Ask the right question
Most importers ask: “How much is FOB?” That question can’t be answered honestly in one number.
Ask this instead:
What does this FOB price include? Which origin charges will be billed separately by the appointed forwarder? Who pays each?
A serious forwarder will answer in a written line-item breakdown. A non-serious one will quote “all-in” and dodge specifics — a forwarder-vetting signal we come back to later in this guide.
Pricing checklist — confirm before booking
Before you accept any FOB quote, get the following in writing:
- Product unit price + Incoterm (FOB [Named Port])
- Origin local charges — line-item, with payer for each
- Ocean freight basis — FCL rate per container OR LCL rate per CBM / weight tonne
- Currency + payment terms — and which charges are paid where
- Validity window — quotes expire fast; rates shift weekly
- Cutoffs — SI, VGM, CY closing dates
- Explicit exclusions — destination charges, duties, taxes, demurrage
If a quote is missing any of items 1-6, it’s incomplete — not competitive.
Bottom line: A trustworthy FOB quote shows Bucket B in writing before booking.
Hidden Fees and Destination Charges That Catch First-Time Importers

If §4’s origin charges are the first surprise, destination-side fees are the second. In practice, hidden-fee disputes can appear on either side of the ocean — origin local charges, destination release fees, or both. They’re often billed weeks after the booking, by parties the importer never directly spoke to.
We’ve reviewed enough billing disputes to know the shape of the problem. It almost never looks like outright fraud.

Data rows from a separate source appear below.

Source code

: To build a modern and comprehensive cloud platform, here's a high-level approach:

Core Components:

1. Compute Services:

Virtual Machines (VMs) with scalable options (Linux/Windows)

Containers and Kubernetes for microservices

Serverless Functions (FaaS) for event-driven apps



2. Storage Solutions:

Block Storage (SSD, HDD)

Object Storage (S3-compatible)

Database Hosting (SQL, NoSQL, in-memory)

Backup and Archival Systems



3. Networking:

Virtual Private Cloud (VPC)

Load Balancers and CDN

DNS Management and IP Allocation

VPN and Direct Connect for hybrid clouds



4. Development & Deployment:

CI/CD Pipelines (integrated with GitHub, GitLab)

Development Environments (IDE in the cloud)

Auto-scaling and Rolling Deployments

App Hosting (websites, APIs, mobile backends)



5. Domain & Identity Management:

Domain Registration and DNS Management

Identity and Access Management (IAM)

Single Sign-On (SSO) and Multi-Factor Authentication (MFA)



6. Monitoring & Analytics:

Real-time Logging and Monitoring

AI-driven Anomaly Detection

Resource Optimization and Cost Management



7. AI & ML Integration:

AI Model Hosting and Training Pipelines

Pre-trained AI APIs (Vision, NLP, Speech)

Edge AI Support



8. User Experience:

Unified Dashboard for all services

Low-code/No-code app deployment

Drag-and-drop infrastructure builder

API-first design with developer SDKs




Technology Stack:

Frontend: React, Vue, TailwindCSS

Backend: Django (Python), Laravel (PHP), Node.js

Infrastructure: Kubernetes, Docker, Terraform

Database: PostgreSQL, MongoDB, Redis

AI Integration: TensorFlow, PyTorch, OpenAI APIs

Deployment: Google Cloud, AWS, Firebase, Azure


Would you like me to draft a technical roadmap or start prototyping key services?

It looks like an itemized invoice with eight or nine line items, three different billing bases (per shipment / per B/L / per CBM), and no advance disclosure of any of them.
The fees most often missed in advance
These are the line items that “all-in” FOB quotes routinely leave out:
| Fee | Where it shows up | What it covers |
|---|---|---|
| THC (Terminal Handling Charge) | Origin + destination | Container handling at the terminal. Often double-billed — once at origin, once at destination — without the importer being warned. |
| DO Fee (Delivery Order) | Destination | Release of cargo at the destination terminal. Common surprise on small shipments where DO fee is disproportionate to ocean freight. |
| CISF (Carrier Security Surcharge) | Origin or destination | Carrier-imposed security fee. Inconsistent — some carriers absorb it, some bill it separately, some bill it twice. |
| Document Fee / B/L Fee | Origin | B/L issuance and document handling. Almost always billed; rarely disclosed up front. |
| Telex Release Fee | Origin | Surcharge for electronic B/L surrender. (See §8 for B/L flow.) |
| AMS Fee / Manifest Fee | Origin | Cargo manifest filing to U.S. Customs for the vessel call. Required on U.S.-bound shipments. |
| ISF Filing Fee | Origin | 10+2 advance filing fee to U.S. CBP. Your forwarder files it on your behalf; you pay for it. |
| VGM Filing Fee | Origin | Verified Gross Mass filing fee required by SOLAS regulations. |
| CFS Charges | Origin (LCL only) | Container Freight Station handling for less-than-container-load consolidation. |
A real invoice we recently reviewed had eight separate origin line items for a single 40HQ shipment, billed across three different bases — some per shipment, some per B/L, some per CBM. The total came to roughly US$420 against a cargo value of about US$8,400 — not catastrophic, but for a first-time importer who only saw the “FOB Shenzhen” unit price during quoting, that’s a 5% surprise nobody mentioned in advance.
Three rules that stop most surprises
- Reject single-number quotes. A trustworthy quote is itemized. “All-in” answers without a written breakdown aren’t a price — they’re a vetting signal.
- For every line item, ask four questions in writing: who charges this, when does it bill, is it already included in the FOB unit price, and what triggers it? Save the answers — they become your reference for the next shipment.
- Re-check before booking, and again at arrival notice. Origin charges should be disclosed at booking confirmation; destination charges should match the original quote at arrival notice. If either doesn’t match, ask why before authorizing the next move.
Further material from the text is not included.